Descripción de la Exposición
Galleria Raffaella Cortese, in the year of its 25th anniversary, is proud to present the third solo show by Israeli artist Yael Bartana in the gallery’s three exhibition spaces.
The title stems from the large neon work Patriarchy is History (2019) showed in via Stradella 4, a direct and eloquent statement prompted not only by most recent events and discourses, but as a systemic reality of global History. This new work is yet another outcome of the artist’s ongoing interdisciplinary project What if Women Ruled the World? (2017–2018).
At via Stradella 7 Bartana presents, for the first time in Italy, her recent video work The Undertaker. Filmed in Philadelphia, the birthplace of American democracy and location of the artist’s solo show at the Philadelphia Museum of Art in 2018, the work generates from the public performance Bury Our Weapons, Not Our Bodies!; a public ceremonial march mourns at a funeral lead by a mysterious leader. Sternly holding weapons, the crowd strides through the streets of the city towards Laurel Hill Cemetery, where the burial of the weapons takes place. Inspired by military processions as war celebrations, the project came into being within a reality which celebrates the right to bear arms and use them. Reacting to the second amendment of the US constitution, the ritual assumes a strong meaning as a call for the end of the destructive gun culture. Global symbols of perpetuation of violence and subject of large and poignant discussions on public policy in the Western world, the imagery of weapons hold a renewed symbolic power. The performance in Philadelphia was inspired by the choreography of Israeli movement-composer Noa Eshkol (1924–2007) from 1953.

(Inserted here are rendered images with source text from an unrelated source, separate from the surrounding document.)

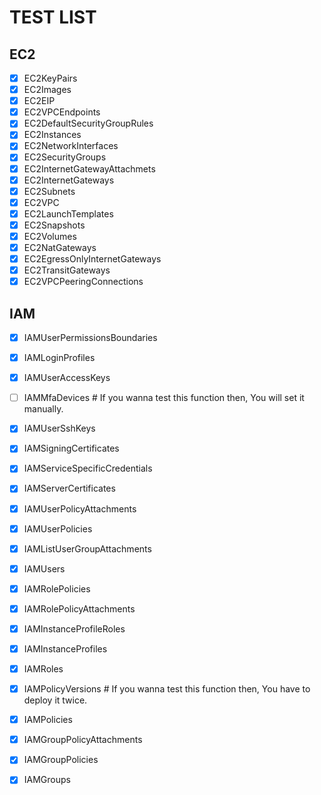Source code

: # TEST LIST

## EC2
- [x] EC2KeyPairs
- [x] EC2Images
- [x] EC2EIP
- [x] EC2VPCEndpoints
- [x] EC2DefaultSecurityGroupRules
- [x] EC2Instances
- [x] EC2NetworkInterfaces
- [x] EC2SecurityGroups
- [x] EC2InternetGatewayAttachmets
- [x] EC2InternetGateways
- [x] EC2Subnets
- [x] EC2VPC
- [x] EC2LaunchTemplates
- [x] EC2Snapshots
- [x] EC2Volumes
- [x] EC2NatGateways
- [x] EC2EgressOnlyInternetGateways
- [x] EC2TransitGateways
- [x] EC2VPCPeeringConnections

## IAM
- [x] IAMUserPermissionsBoundaries
- [x] IAMLoginProfiles
- [x] IAMUserAccessKeys
- [ ] IAMMfaDevices # If you wanna test this function then, You will set it manually.
- [x] IAMUserSshKeys
- [x] IAMSigningCertificates
- [x] IAMServiceSpecificCredentials
- [x] IAMServerCertificates
- [x] IAMUserPolicyAttachments
- [x] IAMUserPolicies
- [x] IAMListUserGroupAttachments
- [x] IAMUsers

- [x] IAMRolePolicies
- [x] IAMRolePolicyAttachments
- [x] IAMInstanceProfileRoles
- [x] IAMInstanceProfiles
- [x] IAMRoles

- [x] IAMPolicyVersions # If you wanna test this function then, You have to deploy it twice.
- [x] IAMPolicies

- [x] IAMGroupPolicyAttachments
- [x] IAMGroupPolicies
- [x] IAMGroups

In the space in via Stradella 1 the artist presents works that are able to sublimate some of the moments of The Undertaker. Shot during the performance, and now for the first time showed to the public, the photographic series investigates the several nuances of gestures, elements and symbols that make up the action. The displaced composition on the wall recalls classic and modern painting collections, and acts as a current investigation by Bartana on the way to present photography. The same space also shows museum-like display cases which preserve uncanny fossils of weapons from different times in history – the very same firearms that the moving crowd depicted in the performance hold in procession. These “future-past” artefacts catch our eyes as silent witnesses of an apparently archaic age, and yet, attesting a present reality of violence, they suggest an imaginary and speculative future which depends on the potential action of governments and individuals worldwide.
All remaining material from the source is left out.